Cyberthieves have started to appreciate Steam much more since virtual items appeared in the game; these are additional weapons and accessories that can be either bought or found during gameplay. Such items can be really valuable.
A typical game item is worth a few dollars. There are, however, rarities worth 30, 100 or even more. Cyberthieves want to steal such items from users to later sell them on on e-bay auctions.
A popular attack method on Steam is phishing. The culprit receives a message from another user via Steam's communication platform. Such an e-mail contains a hyperlink that redirects to a website seemingly similar to Steam's real logging panel.
Users provide such websites with their logins, passwords, and Steam Guard codes. Data is later obtained by the cyberthieves who log into their culprits accounts and gain access to valuable items. These are transferred to other Steam accounts and later sold on auctioning services.

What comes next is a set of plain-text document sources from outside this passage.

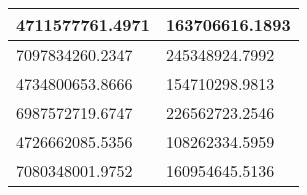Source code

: \begin{tabular}{|l|l|}
\hline
4711577761.4971&163706616.1893\\\hline
7097834260.2347&245348924.7992\\\hline
4734800653.8666&154710298.9813\\\hline
6987572719.6747&226562723.2546\\\hline
4726662085.5356&108262334.5959\\\hline
7080348001.9752&160954645.5136\\\hline
\end{tabular}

To protect yourself from such dangerous situations you should be very cautious when it comes to the hyperlinks sent to you in Steam messages, as well as these published by other users (also these on Steam forums and other websites).
You should never provide any website - apart from Steam website - with your login, password and Steam Guard code. You should always verify the URL of a website and click on the locker icon in the address bar to verify if the service is real.
Using a password manager is a good idea. The program automatically fills logging data on known websites, but if the URL address differs from the accurate one your data will not be loaded by the application. This ought to be more than enough to send you a warning signal.
When you buy items you should make sure they have not been stolen from anyone. You can use SteamRep - a service that checks Steam users' reputations and flags all the unappropriate, suspicious behaviours. You can browse the users by their ID or PayPal e-mails.
If you become a culprit of cyberthieves you should change the passwords to other websites and online applciations (of course, if you used the same password on Steam and other services). Then you should contact the technical support immediately.
You should also warn your friends that they may lose access to their account or have some items stolen - cyberthieves may use your account to send infected messages to your friends.